[Exercise objective]: Word for word, restate all of the records.

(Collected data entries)

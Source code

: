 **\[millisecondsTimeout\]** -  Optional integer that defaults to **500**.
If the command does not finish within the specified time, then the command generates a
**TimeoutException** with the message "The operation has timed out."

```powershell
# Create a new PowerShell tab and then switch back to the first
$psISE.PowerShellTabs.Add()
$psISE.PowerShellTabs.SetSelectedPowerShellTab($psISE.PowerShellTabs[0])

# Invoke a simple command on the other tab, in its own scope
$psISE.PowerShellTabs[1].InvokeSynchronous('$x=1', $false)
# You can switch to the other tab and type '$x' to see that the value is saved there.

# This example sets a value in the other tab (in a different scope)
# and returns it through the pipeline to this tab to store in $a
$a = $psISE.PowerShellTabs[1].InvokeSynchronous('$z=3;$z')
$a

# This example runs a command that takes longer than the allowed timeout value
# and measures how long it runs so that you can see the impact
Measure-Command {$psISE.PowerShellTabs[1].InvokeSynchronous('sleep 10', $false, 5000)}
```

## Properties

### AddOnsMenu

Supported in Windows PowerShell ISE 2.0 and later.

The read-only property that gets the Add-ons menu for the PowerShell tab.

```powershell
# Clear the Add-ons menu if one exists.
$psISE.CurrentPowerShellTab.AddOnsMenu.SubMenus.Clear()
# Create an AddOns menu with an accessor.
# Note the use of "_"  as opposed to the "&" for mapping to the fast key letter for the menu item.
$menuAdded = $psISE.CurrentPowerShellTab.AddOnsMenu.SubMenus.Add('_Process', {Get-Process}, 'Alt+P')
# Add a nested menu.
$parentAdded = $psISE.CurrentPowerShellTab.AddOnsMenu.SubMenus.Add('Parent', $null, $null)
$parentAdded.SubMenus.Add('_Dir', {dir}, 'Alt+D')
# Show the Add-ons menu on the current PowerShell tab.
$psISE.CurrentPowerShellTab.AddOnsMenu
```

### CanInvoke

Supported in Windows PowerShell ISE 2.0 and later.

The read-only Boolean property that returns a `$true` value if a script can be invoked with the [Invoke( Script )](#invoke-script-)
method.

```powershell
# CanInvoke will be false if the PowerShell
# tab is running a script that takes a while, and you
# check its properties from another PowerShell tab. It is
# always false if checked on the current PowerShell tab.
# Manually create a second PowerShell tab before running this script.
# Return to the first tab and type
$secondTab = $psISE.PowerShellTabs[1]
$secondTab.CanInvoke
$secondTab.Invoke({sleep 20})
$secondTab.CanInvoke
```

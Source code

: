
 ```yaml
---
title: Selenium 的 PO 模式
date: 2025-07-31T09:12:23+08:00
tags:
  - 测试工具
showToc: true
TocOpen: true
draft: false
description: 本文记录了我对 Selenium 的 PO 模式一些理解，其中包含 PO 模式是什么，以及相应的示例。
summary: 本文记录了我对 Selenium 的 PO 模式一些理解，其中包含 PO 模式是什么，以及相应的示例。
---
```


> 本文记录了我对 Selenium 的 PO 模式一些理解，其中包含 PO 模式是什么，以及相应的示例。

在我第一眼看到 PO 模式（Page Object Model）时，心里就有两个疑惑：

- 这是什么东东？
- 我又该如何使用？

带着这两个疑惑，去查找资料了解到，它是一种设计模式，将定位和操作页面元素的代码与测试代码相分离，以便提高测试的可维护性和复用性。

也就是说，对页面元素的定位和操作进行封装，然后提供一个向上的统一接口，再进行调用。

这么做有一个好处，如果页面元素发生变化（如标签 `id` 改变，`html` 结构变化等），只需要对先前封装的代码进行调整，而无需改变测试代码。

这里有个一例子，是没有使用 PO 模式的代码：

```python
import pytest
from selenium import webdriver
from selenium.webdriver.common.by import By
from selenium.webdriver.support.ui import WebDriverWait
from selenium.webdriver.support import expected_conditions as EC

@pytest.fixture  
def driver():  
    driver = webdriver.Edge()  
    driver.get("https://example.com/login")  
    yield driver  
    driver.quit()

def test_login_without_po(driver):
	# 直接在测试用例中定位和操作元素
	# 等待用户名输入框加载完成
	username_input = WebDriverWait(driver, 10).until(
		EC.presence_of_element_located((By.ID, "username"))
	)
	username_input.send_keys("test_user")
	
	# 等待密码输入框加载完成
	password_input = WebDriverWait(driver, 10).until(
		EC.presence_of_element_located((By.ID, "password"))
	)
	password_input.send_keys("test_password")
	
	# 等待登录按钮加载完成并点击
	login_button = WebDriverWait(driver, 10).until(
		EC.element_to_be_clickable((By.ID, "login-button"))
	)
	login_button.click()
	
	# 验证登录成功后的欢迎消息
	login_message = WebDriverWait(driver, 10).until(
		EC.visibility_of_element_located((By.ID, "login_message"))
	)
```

[Expected answer]:
Source code

: **\[millisecondsTimeout\]** -  Optional integer that defaults to **500**.
If the command does not finish within the specified time, then the command generates a
**TimeoutException** with the message "The operation has timed out."

```powershell
# Create a new PowerShell tab and then switch back to the first
$psISE.PowerShellTabs.Add()
$psISE.PowerShellTabs.SetSelectedPowerShellTab($psISE.PowerShellTabs[0])

# Invoke a simple command on the other tab, in its own scope
$psISE.PowerShellTabs[1].InvokeSynchronous('$x=1', $false)
# You can switch to the other tab and type '$x' to see that the value is saved there.

# This example sets a value in the other tab (in a different scope)
# and returns it through the pipeline to this tab to store in $a
$a = $psISE.PowerShellTabs[1].InvokeSynchronous('$z=3;$z')
$a

# This example runs a command that takes longer than the allowed timeout value
# and measures how long it runs so that you can see the impact
Measure-Command {$psISE.PowerShellTabs[1].InvokeSynchronous('sleep 10', $false, 5000)}
```

## Properties

### AddOnsMenu

Supported in Windows PowerShell ISE 2.0 and later.

The read-only property that gets the Add-ons menu for the PowerShell tab.

```powershell
# Clear the Add-ons menu if one exists.
$psISE.CurrentPowerShellTab.AddOnsMenu.SubMenus.Clear()
# Create an AddOns menu with an accessor.
# Note the use of "_"  as opposed to the "&" for mapping to the fast key letter for the menu item.
$menuAdded = $psISE.CurrentPowerShellTab.AddOnsMenu.SubMenus.Add('_Process', {Get-Process}, 'Alt+P')
# Add a nested menu.
$parentAdded = $psISE.CurrentPowerShellTab.AddOnsMenu.SubMenus.Add('Parent', $null, $null)
$parentAdded.SubMenus.Add('_Dir', {dir}, 'Alt+D')
# Show the Add-ons menu on the current PowerShell tab.
$psISE.CurrentPowerShellTab.AddOnsMenu
```

### CanInvoke

Supported in Windows PowerShell ISE 2.0 and later.

The read-only Boolean property that returns a `$true` value if a script can be invoked with the [Invoke( Script )](#invoke-script-)
method.

```powershell
# CanInvoke will be false if the PowerShell
# tab is running a script that takes a while, and you
# check its properties from another PowerShell tab. It is
# always false if checked on the current PowerShell tab.
# Manually create a second PowerShell tab before running this script.
# Return to the first tab and type
$secondTab = $psISE.PowerShellTabs[1]
$secondTab.CanInvoke
$secondTab.Invoke({sleep 20})
$secondTab.CanInvoke
```

Source code

:
 ```yaml
---
title: Selenium 的 PO 模式
date: 2025-07-31T09:12:23+08:00
tags:
  - 测试工具
showToc: true
TocOpen: true
draft: false
description: 本文记录了我对 Selenium 的 PO 模式一些理解，其中包含 PO 模式是什么，以及相应的示例。
summary: 本文记录了我对 Selenium 的 PO 模式一些理解，其中包含 PO 模式是什么，以及相应的示例。
---
```


> 本文记录了我对 Selenium 的 PO 模式一些理解，其中包含 PO 模式是什么，以及相应的示例。

在我第一眼看到 PO 模式（Page Object Model）时，心里就有两个疑惑：

- 这是什么东东？
- 我又该如何使用？

带着这两个疑惑，去查找资料了解到，它是一种设计模式，将定位和操作页面元素的代码与测试代码相分离，以便提高测试的可维护性和复用性。

也就是说，对页面元素的定位和操作进行封装，然后提供一个向上的统一接口，再进行调用。

这么做有一个好处，如果页面元素发生变化（如标签 `id` 改变，`html` 结构变化等），只需要对先前封装的代码进行调整，而无需改变测试代码。

这里有个一例子，是没有使用 PO 模式的代码：

```python
import pytest
from selenium import webdriver
from selenium.webdriver.common.by import By
from selenium.webdriver.support.ui import WebDriverWait
from selenium.webdriver.support import expected_conditions as EC

@pytest.fixture  
def driver():  
    driver = webdriver.Edge()  
    driver.get("https://example.com/login")  
    yield driver  
    driver.quit()

def test_login_without_po(driver):
	# 直接在测试用例中定位和操作元素
	# 等待用户名输入框加载完成
	username_input = WebDriverWait(driver, 10).until(
		EC.presence_of_element_located((By.ID, "username"))
	)
	username_input.send_keys("test_user")
	
	# 等待密码输入框加载完成
	password_input = WebDriverWait(driver, 10).until(
		EC.presence_of_element_located((By.ID, "password"))
	)
	password_input.send_keys("test_password")
	
	# 等待登录按钮加载完成并点击
	login_button = WebDriverWait(driver, 10).until(
		EC.element_to_be_clickable((By.ID, "login-button"))
	)
	login_button.click()
	
	# 验证登录成功后的欢迎消息
	login_message = WebDriverWait(driver, 10).until(
		EC.visibility_of_element_located((By.ID, "login_message"))
	)
```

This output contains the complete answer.